Every line of the data is to be output verbatim.

════════════════

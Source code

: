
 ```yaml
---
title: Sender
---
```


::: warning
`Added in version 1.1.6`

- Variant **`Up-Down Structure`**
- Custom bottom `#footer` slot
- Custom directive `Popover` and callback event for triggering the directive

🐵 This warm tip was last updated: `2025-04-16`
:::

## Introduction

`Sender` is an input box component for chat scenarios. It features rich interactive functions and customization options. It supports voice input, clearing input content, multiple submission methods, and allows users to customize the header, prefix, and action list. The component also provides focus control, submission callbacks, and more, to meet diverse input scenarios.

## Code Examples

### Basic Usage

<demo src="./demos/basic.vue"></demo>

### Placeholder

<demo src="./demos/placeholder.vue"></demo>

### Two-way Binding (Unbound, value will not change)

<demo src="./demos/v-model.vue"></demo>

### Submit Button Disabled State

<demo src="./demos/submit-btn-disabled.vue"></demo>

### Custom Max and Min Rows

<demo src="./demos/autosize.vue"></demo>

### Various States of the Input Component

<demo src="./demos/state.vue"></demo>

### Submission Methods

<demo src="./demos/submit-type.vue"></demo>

════════════════

## EXERCISE SOLUTION
Source code

:
 ```yaml
---
title: Sender
---
```


::: warning
`Added in version 1.1.6`

- Variant **`Up-Down Structure`**
- Custom bottom `#footer` slot
- Custom directive `Popover` and callback event for triggering the directive

🐵 This warm tip was last updated: `2025-04-16`
:::

## Introduction

`Sender` is an input box component for chat scenarios. It features rich interactive functions and customization options. It supports voice input, clearing input content, multiple submission methods, and allows users to customize the header, prefix, and action list. The component also provides focus control, submission callbacks, and more, to meet diverse input scenarios.

## Code Examples

### Basic Usage

<demo src="./demos/basic.vue"></demo>

### Placeholder

<demo src="./demos/placeholder.vue"></demo>

### Two-way Binding (Unbound, value will not change)

<demo src="./demos/v-model.vue"></demo>

### Submit Button Disabled State

<demo src="./demos/submit-btn-disabled.vue"></demo>

### Custom Max and Min Rows

<demo src="./demos/autosize.vue"></demo>

### Various States of the Input Component

<demo src="./demos/state.vue"></demo>

### Submission Methods

<demo src="./demos/submit-type.vue"></demo>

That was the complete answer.